4) I like shooting a lot of things:. I would like to try some landscape and I love street photography although I  had been too scared to try. 

So I started thinking that maybe I just have to wait 3 years and try to save for 5d mk 3 and maybe just rent something for a competition weekend( its a last one for one of my girls and I'd like to get some nice shots). 5dmk 3 is way out of my price range and the way things had been going , not sure if 3 years will be enough to save for one. But then I read the review of 7D mk 2 and it seem hit on a lot of things I really wanted ( although some comments on this forum are not as favorable in case of DR). 

So my question is, what would you guys recommend? go with 7d2? 70D?  oh yeah I broke my 60D yesterday so I am back to my 20D.  Hopefully its fixable. so maybe fix my 60D and stick with it and just rent something for a weekend of competition and try to save for 5d mark 3 or maybe buy better lenses instead?
thank you very much for the feedback. sorry the post had been so long.
Yuliya


----------



## jaomul (Nov 7, 2014)

Have you considered the 6d. It gets bad press for moving subjects because of its simple autofocus, but a friend has one and shoots all sorts of moving targets with great success.

It is even better than a 5d3 at high iso, but cheaper though you will find fullframes work different with your current lenses, not firing as much apparent zoom


----------



## ygb (Nov 7, 2014)

I looked at 6d last night, but 4.5fps were kind of discouraging. 
I think 60d has higher fps and I miss some shots.
When girls going into the jump there is only one shot when they are in full split in the air. The second before or after is too late.
Same with dogs, when the dog is taking a jump there is one shot when he is just over the jump when the form looks nice. I start the burst as he is going into the jump and often I end up with a shot just before and just after.
So I am a bit wary of 4.5fps.


----------



## ronlane (Nov 7, 2014)

I wouldn't let the DR talk discourage you from the 7DmkII, just yet anyway.


----------



## ygb (Nov 7, 2014)

ronlane said:


> I wouldn't let the DR talk discourage you from the 7DmkII, just yet anyway.

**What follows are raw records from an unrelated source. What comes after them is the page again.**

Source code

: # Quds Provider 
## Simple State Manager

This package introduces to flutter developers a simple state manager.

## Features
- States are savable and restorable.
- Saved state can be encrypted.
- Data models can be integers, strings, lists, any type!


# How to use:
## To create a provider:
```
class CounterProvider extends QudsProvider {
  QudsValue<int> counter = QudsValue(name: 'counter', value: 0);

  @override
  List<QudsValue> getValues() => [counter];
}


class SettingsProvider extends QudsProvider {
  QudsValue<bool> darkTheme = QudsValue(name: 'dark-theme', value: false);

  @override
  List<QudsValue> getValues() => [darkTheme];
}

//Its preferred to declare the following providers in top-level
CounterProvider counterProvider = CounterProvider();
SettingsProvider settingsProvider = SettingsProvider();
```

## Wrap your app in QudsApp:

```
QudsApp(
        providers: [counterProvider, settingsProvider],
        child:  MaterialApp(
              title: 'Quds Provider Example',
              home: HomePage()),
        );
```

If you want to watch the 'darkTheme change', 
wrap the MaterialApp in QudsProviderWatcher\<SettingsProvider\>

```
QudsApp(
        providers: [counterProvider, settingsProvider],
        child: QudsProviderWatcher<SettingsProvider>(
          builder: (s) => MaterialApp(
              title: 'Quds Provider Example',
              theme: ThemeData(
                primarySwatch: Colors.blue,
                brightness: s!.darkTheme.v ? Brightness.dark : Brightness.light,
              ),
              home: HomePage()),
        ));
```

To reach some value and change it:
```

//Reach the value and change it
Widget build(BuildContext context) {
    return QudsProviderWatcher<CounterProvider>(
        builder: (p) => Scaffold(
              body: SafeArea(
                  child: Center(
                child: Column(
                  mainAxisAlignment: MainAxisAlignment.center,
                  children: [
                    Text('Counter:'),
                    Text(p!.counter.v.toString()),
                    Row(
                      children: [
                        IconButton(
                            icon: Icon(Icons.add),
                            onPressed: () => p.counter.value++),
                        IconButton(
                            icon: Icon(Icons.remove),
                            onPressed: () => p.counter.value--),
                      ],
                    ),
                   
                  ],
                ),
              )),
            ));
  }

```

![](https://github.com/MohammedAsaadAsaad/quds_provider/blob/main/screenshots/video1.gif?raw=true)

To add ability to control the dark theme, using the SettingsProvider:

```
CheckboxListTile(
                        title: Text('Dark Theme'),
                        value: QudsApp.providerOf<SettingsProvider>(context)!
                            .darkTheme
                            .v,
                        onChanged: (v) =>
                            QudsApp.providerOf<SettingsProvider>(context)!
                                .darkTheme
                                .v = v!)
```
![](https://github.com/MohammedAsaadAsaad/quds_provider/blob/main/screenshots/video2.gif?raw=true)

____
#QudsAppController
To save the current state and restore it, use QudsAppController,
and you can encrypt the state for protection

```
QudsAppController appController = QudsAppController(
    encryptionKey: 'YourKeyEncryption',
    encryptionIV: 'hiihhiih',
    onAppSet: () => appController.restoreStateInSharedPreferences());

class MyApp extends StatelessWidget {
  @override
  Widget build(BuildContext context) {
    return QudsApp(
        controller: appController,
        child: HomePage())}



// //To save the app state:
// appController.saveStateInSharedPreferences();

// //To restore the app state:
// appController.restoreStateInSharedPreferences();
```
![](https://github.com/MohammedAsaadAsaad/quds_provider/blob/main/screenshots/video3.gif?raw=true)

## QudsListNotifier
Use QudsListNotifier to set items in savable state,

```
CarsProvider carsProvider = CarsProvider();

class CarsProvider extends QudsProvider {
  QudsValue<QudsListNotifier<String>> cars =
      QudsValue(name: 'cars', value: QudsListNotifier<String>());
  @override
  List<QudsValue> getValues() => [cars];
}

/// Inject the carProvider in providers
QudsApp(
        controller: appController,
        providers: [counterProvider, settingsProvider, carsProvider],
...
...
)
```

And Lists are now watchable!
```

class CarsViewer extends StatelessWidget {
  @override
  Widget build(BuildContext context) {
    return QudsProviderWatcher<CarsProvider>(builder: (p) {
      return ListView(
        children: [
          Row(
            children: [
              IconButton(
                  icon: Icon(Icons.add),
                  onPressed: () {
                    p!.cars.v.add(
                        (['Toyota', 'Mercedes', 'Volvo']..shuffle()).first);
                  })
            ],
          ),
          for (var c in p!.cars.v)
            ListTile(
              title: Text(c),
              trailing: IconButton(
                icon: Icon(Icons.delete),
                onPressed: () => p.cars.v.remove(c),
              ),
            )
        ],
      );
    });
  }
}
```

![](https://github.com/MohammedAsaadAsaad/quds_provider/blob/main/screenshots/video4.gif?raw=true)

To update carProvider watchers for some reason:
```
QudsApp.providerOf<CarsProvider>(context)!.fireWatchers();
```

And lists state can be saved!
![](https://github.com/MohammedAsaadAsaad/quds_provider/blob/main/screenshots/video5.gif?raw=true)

I tried researching it a bit last night. its all really mumbo-jumbo to me but it seems I had found an article that says that its not as good on really high ISOs. and I dont really need really high iso, I probably need very decent 6400. I understand that it might be not as good as  1D or 5d mk 3, but it can't be worse than 60D can it? I am not bashing 60D, I might be just too new to it, but to me 60D in good light produces very nice shots, at least for my taste. I haven't really tried printing anything and I would like to.
I went yesterday from "OMG it sounds like a perfect camera for me", to "WHAT?! I am very confused"


----------



## ronlane (Nov 7, 2014)

There are a lot of reports out there that the 7Dmkii is good with high ISO. It will never compare to the 1D or the 5D or the 6D because they are all full-frame. It should be better than the 60D because it is a newer sensor and is using dual processors.


----------



## goodguy (Nov 7, 2014)

To get good low light performance full frame is your true real answer.
7D has exactly same low light performance as the 60D as they use same sensor.
70D is very close to the 60D in low light.
According to Tony from a review he made on the 7D II you are looking at 1/3 of a stop better low light performance compared to the 7D I
Getting the 6D will mean a huge jump in low light performance but its AF system is very basic.
Currently the only really good low light performance Canon camera will be the 5D III which I saw is going for reasonable price nowadays, saw it for around 2600$ a couple of days ago on a sale.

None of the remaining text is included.